在諾夫拉斯諾有一座高塔,高塔上插著一面巨大的阿爾格夫國旗,歷朝歷代在這里建國的國王都會把屬于自己的旗幟安置在那里。
而在國旗下是四面時鐘,在奧地利的傳說中那里是巨龍的眼睛,是那位蒼朮的王獵殺巨龍用龍的眼睛所做的時鐘,有兩枚是假的,有兩枚是真的。
傳聞,是要選中了那顆正確的龍眼,在成年時只要觸碰就會得到龍的力量。
當然在本地但幾乎沒有人會去上這個當,因為觸摸那所謂發龍眼需要15盧卡森,這可不是一筆普通人可以忽視的價格。
而此時在那座巨大的孤塔上,在那碩大的龍眼上,在那孤高的旗幟邊,我默默的站立在那里。
在諾夫拉斯諾被攻陷的消息傳出來的第一時間,整個歐洲的貴族都沸騰了,他們紛紛派出自己的使節,還有自己手下的商人。
勢要拿下這重新崛起的內曼歐夫,而此時無數人正親眼看著,那位身形高挑,漠然的男人站在那里。
他的手中是一把彎刀,他的目光藐視眾生,如果要形容他的話,大概是阿爾格夫末代的王,或者是……內曼歐夫新生的皇帝。
他沒有說出任何的話語,可他的目光卻是在告訴所有人……他是唯一的勝利者。
我抬起手,砍下那面舊時代的國旗。

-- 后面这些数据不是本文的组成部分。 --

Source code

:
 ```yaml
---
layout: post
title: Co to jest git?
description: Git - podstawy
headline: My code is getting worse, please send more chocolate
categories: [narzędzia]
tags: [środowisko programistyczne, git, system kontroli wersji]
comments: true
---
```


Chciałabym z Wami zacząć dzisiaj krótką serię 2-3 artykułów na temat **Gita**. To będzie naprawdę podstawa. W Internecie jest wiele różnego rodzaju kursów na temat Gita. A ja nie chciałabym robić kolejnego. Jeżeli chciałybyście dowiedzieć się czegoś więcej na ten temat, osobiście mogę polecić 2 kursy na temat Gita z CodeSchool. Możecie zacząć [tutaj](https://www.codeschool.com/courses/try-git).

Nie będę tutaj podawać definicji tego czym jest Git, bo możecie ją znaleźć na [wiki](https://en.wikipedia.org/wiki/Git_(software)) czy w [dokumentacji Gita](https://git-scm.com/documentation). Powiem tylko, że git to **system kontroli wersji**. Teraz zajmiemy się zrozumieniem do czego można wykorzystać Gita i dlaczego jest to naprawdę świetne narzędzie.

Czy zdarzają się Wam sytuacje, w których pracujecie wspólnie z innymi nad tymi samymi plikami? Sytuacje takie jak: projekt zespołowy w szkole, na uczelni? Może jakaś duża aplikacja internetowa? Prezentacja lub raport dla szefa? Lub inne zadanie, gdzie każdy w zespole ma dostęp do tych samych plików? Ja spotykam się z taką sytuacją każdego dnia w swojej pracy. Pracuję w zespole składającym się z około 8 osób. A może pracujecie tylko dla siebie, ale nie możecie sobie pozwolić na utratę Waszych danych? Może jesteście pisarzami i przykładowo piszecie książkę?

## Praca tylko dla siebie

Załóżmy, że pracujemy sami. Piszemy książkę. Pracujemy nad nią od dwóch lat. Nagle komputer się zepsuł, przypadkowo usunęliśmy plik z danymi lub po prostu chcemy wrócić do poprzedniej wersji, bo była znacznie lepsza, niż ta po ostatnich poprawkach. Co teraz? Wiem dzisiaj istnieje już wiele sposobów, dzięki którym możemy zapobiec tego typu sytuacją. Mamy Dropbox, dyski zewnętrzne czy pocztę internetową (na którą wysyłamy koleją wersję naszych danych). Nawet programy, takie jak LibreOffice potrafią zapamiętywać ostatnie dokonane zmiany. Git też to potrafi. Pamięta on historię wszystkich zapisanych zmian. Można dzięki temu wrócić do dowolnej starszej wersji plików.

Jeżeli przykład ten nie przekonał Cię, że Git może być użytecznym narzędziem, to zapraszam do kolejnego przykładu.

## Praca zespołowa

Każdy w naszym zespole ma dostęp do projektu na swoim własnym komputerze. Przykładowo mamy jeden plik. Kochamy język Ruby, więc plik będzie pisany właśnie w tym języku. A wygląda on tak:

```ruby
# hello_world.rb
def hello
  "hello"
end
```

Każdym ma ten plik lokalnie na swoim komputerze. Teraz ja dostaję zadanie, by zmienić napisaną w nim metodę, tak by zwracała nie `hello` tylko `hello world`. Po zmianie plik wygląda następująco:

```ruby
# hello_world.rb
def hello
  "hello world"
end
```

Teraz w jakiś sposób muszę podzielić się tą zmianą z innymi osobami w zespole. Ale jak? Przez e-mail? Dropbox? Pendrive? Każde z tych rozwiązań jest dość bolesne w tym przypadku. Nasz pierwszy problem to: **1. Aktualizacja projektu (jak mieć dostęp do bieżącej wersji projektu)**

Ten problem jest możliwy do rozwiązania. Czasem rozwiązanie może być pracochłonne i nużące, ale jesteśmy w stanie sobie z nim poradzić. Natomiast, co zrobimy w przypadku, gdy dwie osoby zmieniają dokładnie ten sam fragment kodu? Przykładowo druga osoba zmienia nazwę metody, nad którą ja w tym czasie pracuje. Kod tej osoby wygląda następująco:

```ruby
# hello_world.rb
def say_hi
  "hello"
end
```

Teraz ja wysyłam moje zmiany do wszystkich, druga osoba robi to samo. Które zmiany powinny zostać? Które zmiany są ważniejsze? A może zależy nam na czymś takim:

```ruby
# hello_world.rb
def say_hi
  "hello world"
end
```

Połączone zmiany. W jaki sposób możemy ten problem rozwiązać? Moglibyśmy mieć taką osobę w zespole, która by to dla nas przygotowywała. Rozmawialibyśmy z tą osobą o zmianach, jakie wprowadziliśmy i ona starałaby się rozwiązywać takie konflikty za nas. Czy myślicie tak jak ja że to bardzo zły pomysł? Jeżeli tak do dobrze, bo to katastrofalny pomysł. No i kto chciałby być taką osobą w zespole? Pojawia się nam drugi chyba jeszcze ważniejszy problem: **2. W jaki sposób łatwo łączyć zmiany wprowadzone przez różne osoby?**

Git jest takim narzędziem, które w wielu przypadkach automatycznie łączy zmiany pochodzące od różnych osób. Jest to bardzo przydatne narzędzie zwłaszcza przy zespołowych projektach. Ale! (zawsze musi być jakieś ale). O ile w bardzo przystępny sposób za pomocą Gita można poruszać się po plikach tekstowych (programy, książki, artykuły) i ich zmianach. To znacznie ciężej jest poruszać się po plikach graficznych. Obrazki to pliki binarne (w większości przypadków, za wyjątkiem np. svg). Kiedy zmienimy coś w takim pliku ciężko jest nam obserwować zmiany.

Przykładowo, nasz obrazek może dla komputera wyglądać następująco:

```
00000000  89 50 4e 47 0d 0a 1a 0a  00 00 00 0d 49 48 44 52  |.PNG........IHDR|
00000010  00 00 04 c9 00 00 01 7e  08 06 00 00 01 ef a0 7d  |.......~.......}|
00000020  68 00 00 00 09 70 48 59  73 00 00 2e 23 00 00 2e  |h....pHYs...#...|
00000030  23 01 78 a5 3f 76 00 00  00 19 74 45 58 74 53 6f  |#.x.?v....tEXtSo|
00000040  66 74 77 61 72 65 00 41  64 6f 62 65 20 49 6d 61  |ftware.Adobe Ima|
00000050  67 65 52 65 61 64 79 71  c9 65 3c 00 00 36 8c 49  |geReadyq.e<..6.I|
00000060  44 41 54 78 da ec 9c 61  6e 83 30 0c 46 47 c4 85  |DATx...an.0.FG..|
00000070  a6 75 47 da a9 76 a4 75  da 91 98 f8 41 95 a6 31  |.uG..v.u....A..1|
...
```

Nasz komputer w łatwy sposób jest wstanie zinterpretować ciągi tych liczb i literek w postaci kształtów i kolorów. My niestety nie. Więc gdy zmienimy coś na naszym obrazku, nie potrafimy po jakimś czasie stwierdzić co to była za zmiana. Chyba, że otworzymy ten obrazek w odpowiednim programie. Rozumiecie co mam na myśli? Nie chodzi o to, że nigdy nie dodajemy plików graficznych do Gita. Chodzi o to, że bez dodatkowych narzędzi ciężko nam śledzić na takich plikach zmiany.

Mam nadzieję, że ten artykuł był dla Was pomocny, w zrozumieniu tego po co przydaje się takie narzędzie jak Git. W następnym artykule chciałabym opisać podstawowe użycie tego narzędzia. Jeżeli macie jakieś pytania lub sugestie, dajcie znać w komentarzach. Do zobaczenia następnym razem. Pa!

這宣告著那些新時代的人們,所有的一切在我的手上終結。
我看著那面巨大的國旗,任由著它落下。在陰霾色的天空下一切似乎都變成了我想要的模樣。
我回過頭來,在高塔的盡頭是那位新登臺的國王,他滿心歡喜的看著我。他的眼里滿是欣賞。
我是他勝利的旗幟,也是他身后的巨人,更是彼此的合作伙伴。
我身后幾個工作人員把那面內曼歐夫的旗幟掛住,這一刻是新國的誕生,舊國的死去。
“恭喜您,登上了您夢寐以求的位置。”我淡淡的說。
他身邊的幾位大臣都已經換了一批,只有少數幾個我還認得的面孔,此時在他的面前卑躬屈膝。
“什么話?我不一直坐在這個位置嗎?”內曼歐夫的王打趣著,他的臉上是象征性的笑容。
他的手掌死死的捏住王座的權杖。
他的忍耐,他并不喜歡有人打趣他的努力。
“是嗎?”我平靜的回答他,我并沒有想要整治他的意思,我沒有這個心情也沒有這個時間。
提拉米蘇的死,和她尚未找到的尸體,都是我心頭的一根刺。
“接下來是您的,作為奧地利獨立戰爭的勝利者,您理應大于我。”年輕的國王說。
“嗯。”我平靜的接受他給我的一切,我不知道他怎么想的。
我也不會阻止他,他并不是我的頂頭上司,而是一個附屬國的國王。
我并不需要敬畏他。
“您將成為我們最要好的伙伴。內曼歐夫的第一位公爵先生。”
“您意下如何呢?”
“我愿稱呼您為孤塔的高爵。”
“或者是孤高的塔爵,畢竟您在高塔上斬下阿爾格夫,于末地里找回內曼歐夫。”國王笑了笑,他看向我。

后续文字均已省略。